I’m the only one to have worked on both publications. On one occasion we were in the same open-plan office separated by a line of big filing cabinets!

downthetubes: How much background knowledge was needed to work on the two digests, particularly when subbing the scripts? Was it beneficial. for instance, to know the offside rule for Football PSM or the difference between Messerschmitt BF109 and BF110 fighters for Commando?

Garry: A good working knowledge of football was required for Football PSM, plus the ability to come up with ideas. The script writers would also be au fait with the subject.

One of the best was Fred Baker, sadly no more, with Neville Wilson one of the best artists. Trips to visit them were excellent, Fred in West Country and Neville in Heartbeat territory!

Each Commando script sent out was accompanied with piles of refs, and a background knowledge of the Luftwaffe, Wehrmacht etc came in handy, mostly learnt through experience.
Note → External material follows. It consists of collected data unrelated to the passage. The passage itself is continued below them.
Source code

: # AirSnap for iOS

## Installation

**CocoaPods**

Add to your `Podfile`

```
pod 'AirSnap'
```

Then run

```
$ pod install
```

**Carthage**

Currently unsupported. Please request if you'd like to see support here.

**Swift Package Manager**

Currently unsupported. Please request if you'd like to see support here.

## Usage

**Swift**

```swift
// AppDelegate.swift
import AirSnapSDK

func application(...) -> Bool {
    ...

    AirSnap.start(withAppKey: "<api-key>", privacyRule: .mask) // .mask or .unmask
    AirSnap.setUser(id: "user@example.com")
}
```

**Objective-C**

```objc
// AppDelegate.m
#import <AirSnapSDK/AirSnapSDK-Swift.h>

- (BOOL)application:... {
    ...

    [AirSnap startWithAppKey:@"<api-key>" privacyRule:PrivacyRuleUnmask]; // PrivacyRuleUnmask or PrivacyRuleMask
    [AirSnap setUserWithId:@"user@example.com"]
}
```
You soon could tell the difference between insignia and other minutiae necessary to make the stories water-tight.

If you sent a reference of a 109 and it was meant to be a 110, someone would notice (normally George!)

Classics from the Comics Issue 174


downthetubes: Your most recent work has been on the monthly reprint title Classics From The Comics, which ran for over 14 years.

Thomson’s published a few short lived reprint titles, such as the Best Of Beezer, before Classics was born. Can you tell us a little about the history of Classics?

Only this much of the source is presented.